The Dropbox Vendor Village was an overwhelming gathering of inspiring creatives, all of which were super cool. Great conversations with a ton of killer creative folks doing amazing work. Highlights for me included:
Snakes + Aceys – On top of being awesome people, Hannah and Anthony of Snakes + Aceys also create incredible apparel and posters. I grabbed their “Land of the Free” tee as well as their Weapon of Choice poster series created for WMC.
The National Poster Retrospecticus – Based out of Austin and featuring more than 400 hand-printed posters by over 125 of the most prominent poster designers in the USA, the NPR tour was alone worth the price of admission. Not to mention, JP and Andy are hilarious. I picked up two prints from Daniel Danger, a Primus 2015 tour poster and the Retrospecticus Rock and Roll Hall of Fame tour poster from 2014.
Charlie Wagers – Another super talented artist who creates gig posters and enamel pins through his co-venture, Lost Lust Supply Co. I picked up his gorgeous Ray Lamontagne tour poster, and a couple of his enamel pins.
Eleven by Seventeen – Keith is a poster designer who’s recently branched out into the world of alternate move posters, very much like myself. So obviously we became best friends. Super great guy.
Letterpressing prints with Cranky Pressman • Tons of awesome swag from Jakprints including some delicious creative juice • Hands on screenprinting of a WMC shirt courtesy of Real Thread • Jeff Finley and his Starseed Supply Co. • Flying destroyer disk by OK Pants • The super ladies representing Cleveland’s economic development program.
When planning your trip to WMC 8, definitely be sure to bring a little extra spending money, because I guarantee you’re going to find something at the Vendor Village that’s a must have.
Parties, Podcasts and other highlights
- Crashed the VIP party on Friday night in order to be a guest on Bryan’s live recording of We Are Weapons. Listen to it!
- Watched in awe as a group of talented illustrators competed in Ink Wars. The theme? A mashup between Superman and the awkward teenage years. In the end, Katia Oloy (@ekoloy) was awarded the prize belt.
- Attended the live recording of Adventures in Design with Mark Brickey. The evening’s guests were Jeral Tidwell, Jamal Collins, and the Fest’s Emcee Aaron, better know as Ok Pants. (Side note: Aaron did a terrific job. He’s a Cleveland-based designer and you can check out his stuff here.) The highlight of the night was learning about Jamal Collin’s work with the Boys and Girls club in Cleveland teaching them to things like Photoshop and exposing them to the possibilities of being creative professional. Amazing work. Follow @Jayworking if you want to keep up with the wonderful work Jay’s up to.
- Teaming up with some other South Jersey natives to take on our dreaded foes up in North at the Jak Prints official after party.

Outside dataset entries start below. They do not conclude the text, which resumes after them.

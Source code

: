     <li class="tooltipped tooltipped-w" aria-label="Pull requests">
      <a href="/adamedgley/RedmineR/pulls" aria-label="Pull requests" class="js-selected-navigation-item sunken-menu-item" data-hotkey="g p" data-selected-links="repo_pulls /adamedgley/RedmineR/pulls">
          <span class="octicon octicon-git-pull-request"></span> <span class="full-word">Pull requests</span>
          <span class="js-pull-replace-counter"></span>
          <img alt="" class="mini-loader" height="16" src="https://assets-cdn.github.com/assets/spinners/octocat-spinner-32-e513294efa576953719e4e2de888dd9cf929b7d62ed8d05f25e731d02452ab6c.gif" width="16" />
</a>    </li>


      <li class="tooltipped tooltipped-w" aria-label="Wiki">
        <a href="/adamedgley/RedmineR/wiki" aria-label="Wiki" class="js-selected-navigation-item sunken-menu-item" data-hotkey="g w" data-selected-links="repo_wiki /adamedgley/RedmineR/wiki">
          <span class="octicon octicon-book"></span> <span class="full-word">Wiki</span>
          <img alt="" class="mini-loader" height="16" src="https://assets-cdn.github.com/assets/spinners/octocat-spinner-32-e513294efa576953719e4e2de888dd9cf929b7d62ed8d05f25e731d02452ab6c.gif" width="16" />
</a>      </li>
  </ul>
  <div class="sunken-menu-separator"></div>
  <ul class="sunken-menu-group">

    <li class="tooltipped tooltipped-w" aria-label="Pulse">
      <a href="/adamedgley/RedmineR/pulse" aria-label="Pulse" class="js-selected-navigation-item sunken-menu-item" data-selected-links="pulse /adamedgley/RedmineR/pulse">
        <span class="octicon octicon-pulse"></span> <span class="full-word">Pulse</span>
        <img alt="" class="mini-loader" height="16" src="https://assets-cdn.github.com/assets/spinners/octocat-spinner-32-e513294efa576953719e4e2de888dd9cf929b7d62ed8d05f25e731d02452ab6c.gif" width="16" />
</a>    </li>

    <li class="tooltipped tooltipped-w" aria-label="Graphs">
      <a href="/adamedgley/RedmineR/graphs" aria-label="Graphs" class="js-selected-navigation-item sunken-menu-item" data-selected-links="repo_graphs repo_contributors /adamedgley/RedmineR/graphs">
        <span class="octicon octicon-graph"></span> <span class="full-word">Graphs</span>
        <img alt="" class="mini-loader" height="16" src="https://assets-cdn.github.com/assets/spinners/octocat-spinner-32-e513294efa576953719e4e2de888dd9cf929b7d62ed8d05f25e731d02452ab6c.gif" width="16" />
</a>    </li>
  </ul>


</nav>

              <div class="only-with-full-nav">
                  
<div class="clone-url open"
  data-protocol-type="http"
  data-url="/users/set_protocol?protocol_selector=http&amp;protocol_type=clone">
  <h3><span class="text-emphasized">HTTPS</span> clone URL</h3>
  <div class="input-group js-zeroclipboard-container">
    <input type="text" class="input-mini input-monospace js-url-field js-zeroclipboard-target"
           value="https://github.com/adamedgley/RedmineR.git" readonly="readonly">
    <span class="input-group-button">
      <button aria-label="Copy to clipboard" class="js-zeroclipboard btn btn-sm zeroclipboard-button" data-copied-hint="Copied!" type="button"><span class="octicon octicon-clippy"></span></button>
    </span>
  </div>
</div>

Cleveland is a great town and reminds me of Philly in a lot of ways. Great sports town, awesome food, cool people. Plus Cleveland’s riding high thanks to the Cav’s big win this year, and getting some national love courtesy of hosting the RNC. A few random tidbits:
Eating a hotdog topped in Mac n Cheese, bacon and fruit loops thanks to Happy Dog • Catching an Indians game at Progressive Field (They played Wild Thing!!) • Walking around the spectacular venues at Playhouse Square • Heading over to 4th street and grabbing some wings @ Greenhouse Tavern (No, I didn’t try the pig’s head)
Wrap it up Gary
Bottom line, I would encourage anyone that’s a creative looking to learn, be inspired and hang out with tons of like-minded folks to check out Weapons of Mass Creation next year. Somehow – surprisingly – they’re struggling a bit to stay alive and I think it’s because of their grassroots approach. They’ve done a great job of keeping the conference small and intimate without help from huge corporate sponsors, and while that makes the festival extremely special, it also puts some financial strain. So please do whatever you can to support them. It’s a very worthwhile design conference put on by an amazing group of people and I could not recommend it more.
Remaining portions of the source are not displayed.